Exercise brief
Copy out the data line by line exactly, from its start to the line bearing "Verrou de l'Authentification", inclusive.

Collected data
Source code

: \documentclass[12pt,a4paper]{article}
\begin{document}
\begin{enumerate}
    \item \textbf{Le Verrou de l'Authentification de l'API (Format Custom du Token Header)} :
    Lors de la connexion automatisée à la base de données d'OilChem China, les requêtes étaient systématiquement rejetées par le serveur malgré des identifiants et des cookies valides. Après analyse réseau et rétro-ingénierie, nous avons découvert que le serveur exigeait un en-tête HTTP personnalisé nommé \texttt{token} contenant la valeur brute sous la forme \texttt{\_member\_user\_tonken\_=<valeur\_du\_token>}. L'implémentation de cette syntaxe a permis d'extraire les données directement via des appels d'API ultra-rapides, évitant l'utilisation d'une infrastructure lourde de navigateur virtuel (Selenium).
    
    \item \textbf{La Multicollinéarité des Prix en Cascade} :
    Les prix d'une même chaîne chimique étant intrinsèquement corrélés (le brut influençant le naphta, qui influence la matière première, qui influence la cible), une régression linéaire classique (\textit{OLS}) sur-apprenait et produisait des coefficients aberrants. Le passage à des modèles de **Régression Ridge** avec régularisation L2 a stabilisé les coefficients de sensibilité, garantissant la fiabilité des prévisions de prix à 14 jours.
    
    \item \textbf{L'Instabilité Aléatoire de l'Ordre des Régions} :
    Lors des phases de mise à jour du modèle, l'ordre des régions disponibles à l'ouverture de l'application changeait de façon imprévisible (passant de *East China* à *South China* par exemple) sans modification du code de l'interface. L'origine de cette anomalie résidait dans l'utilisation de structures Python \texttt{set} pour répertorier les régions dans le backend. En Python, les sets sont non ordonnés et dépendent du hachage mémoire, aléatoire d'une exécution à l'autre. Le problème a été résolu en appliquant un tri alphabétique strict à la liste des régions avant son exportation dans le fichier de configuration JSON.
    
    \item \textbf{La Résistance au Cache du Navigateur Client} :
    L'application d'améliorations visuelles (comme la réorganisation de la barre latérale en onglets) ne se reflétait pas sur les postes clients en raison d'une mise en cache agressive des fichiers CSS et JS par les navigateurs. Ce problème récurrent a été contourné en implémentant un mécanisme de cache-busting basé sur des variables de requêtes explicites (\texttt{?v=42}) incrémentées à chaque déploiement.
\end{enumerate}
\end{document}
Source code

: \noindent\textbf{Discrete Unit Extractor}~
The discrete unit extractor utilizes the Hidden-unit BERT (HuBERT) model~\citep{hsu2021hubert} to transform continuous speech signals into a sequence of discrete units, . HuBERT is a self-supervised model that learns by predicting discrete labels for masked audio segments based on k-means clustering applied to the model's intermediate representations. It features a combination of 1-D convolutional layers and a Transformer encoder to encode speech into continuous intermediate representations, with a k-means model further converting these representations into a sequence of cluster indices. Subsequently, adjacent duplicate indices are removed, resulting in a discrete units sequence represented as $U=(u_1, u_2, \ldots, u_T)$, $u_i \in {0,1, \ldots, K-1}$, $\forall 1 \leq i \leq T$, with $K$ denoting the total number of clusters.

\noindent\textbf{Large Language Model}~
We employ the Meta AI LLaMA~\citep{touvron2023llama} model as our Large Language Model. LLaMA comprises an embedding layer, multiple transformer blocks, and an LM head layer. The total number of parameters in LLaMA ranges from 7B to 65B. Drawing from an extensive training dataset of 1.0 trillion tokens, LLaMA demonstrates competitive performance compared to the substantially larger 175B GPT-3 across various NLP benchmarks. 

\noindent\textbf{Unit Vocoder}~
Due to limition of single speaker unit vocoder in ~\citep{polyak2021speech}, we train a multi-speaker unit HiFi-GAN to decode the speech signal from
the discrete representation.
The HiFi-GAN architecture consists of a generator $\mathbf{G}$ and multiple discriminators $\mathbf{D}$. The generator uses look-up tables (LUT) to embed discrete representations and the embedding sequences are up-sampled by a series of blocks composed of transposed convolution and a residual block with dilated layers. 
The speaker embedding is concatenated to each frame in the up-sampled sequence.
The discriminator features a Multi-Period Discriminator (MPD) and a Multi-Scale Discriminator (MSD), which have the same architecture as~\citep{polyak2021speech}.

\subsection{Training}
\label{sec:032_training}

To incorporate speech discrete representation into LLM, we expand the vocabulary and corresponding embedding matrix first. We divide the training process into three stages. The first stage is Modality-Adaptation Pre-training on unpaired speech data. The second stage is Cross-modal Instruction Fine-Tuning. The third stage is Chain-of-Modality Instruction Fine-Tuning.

Solution
Source code

: \documentclass[12pt,a4paper]{article}
\begin{document}
\begin{enumerate}
    \item \textbf{Le Verrou de l'Authentification de l'API (Format Custom du Token Header)} :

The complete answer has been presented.